# [Problem statement]
In the entries below, find the lines with the word "Implementación" and copy them.

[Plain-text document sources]
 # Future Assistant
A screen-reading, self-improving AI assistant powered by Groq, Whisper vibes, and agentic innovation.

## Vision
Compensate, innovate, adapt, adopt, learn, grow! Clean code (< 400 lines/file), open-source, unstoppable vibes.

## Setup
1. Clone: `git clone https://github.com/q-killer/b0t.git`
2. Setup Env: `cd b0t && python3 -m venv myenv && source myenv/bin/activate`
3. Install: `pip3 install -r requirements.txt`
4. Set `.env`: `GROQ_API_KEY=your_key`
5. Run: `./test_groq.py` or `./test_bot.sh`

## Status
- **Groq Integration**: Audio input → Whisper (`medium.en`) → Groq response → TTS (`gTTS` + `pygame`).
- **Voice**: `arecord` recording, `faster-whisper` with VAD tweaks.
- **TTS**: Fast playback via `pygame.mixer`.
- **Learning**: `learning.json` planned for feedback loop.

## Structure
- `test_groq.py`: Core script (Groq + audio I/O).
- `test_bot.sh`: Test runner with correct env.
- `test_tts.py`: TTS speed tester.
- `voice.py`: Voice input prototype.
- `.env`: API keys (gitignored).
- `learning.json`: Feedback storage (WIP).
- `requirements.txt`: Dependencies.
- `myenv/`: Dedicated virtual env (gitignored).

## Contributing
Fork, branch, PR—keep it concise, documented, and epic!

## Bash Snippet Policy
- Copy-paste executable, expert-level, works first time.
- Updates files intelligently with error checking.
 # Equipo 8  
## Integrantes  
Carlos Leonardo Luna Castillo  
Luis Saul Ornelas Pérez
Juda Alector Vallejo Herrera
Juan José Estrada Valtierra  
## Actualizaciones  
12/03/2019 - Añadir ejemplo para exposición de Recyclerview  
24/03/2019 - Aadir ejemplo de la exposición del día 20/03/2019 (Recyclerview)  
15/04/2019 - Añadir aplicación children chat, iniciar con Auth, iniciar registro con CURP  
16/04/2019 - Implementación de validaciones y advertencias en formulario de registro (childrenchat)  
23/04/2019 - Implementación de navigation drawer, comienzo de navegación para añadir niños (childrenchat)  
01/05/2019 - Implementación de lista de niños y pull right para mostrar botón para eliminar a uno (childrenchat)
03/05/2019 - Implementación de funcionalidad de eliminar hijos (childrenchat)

# [Response for this exercise]
16/04/2019 - Implementación de validaciones y advertencias en formulario de registro (childrenchat)  
23/04/2019 - Implementación de navigation drawer, comienzo de navegación para añadir niños (childrenchat)  
01/05/2019 - Implementación de lista de niños y pull right para mostrar botón para eliminar a uno (childrenchat)
03/05/2019 - Implementación de funcionalidad de eliminar hijos (childrenchat)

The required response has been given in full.